Directions: Would you copy each line of the records that includes the word "update"?

Data for the task Block Start

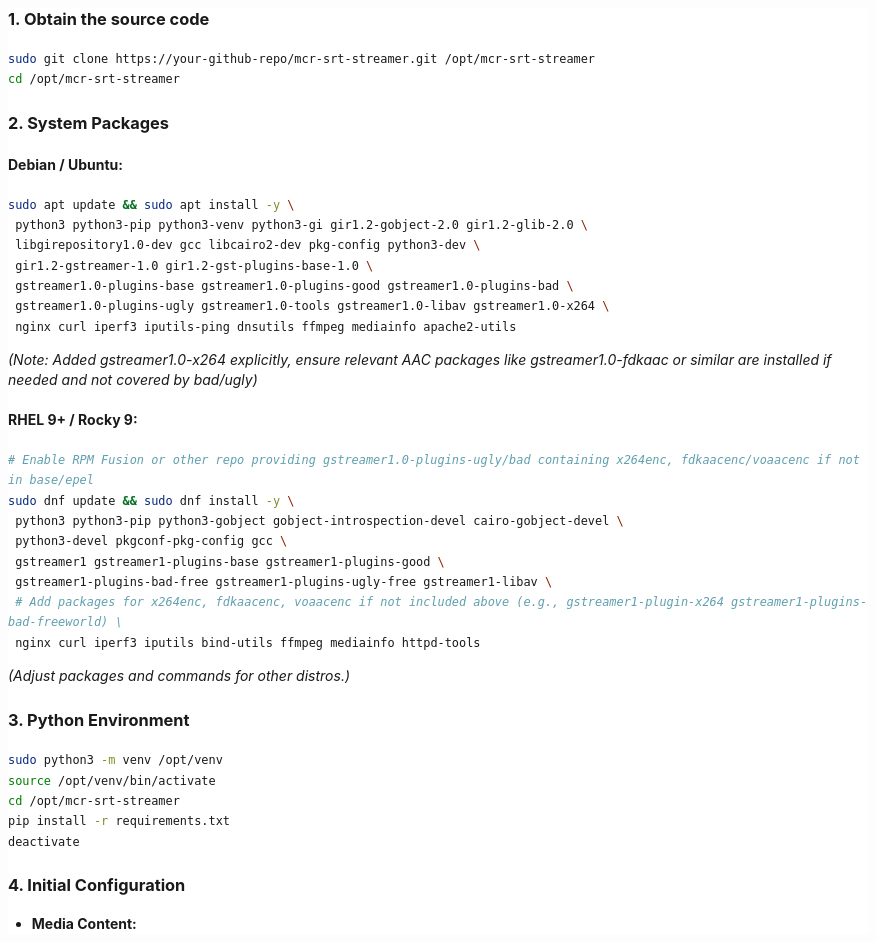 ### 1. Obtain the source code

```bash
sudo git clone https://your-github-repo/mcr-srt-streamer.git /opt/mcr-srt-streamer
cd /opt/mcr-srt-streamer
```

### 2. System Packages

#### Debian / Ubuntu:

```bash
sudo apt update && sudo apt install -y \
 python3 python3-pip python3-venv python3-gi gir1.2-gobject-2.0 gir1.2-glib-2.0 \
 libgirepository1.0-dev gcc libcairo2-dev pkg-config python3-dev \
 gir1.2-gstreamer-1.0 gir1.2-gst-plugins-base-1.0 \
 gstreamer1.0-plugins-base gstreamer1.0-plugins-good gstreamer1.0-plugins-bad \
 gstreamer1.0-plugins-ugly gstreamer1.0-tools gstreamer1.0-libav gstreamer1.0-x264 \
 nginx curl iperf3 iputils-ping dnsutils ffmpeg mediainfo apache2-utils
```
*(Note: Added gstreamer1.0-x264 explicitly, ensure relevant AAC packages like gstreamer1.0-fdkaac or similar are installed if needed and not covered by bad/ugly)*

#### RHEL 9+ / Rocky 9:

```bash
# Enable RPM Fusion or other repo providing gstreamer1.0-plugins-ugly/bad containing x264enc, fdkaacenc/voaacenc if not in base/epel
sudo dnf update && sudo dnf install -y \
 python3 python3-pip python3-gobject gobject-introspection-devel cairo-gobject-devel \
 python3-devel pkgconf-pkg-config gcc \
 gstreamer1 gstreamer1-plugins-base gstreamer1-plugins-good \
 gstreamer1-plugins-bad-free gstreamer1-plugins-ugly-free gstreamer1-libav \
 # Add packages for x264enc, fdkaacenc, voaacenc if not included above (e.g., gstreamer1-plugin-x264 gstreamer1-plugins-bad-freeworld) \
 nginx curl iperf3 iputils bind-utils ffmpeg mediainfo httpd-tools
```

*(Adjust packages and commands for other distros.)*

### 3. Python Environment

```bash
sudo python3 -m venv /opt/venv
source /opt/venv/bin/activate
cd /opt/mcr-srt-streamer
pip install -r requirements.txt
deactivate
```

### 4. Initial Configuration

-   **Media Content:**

Data for the task Block End

Answer space:
sudo apt update && sudo apt install -y \
sudo dnf update && sudo dnf install -y \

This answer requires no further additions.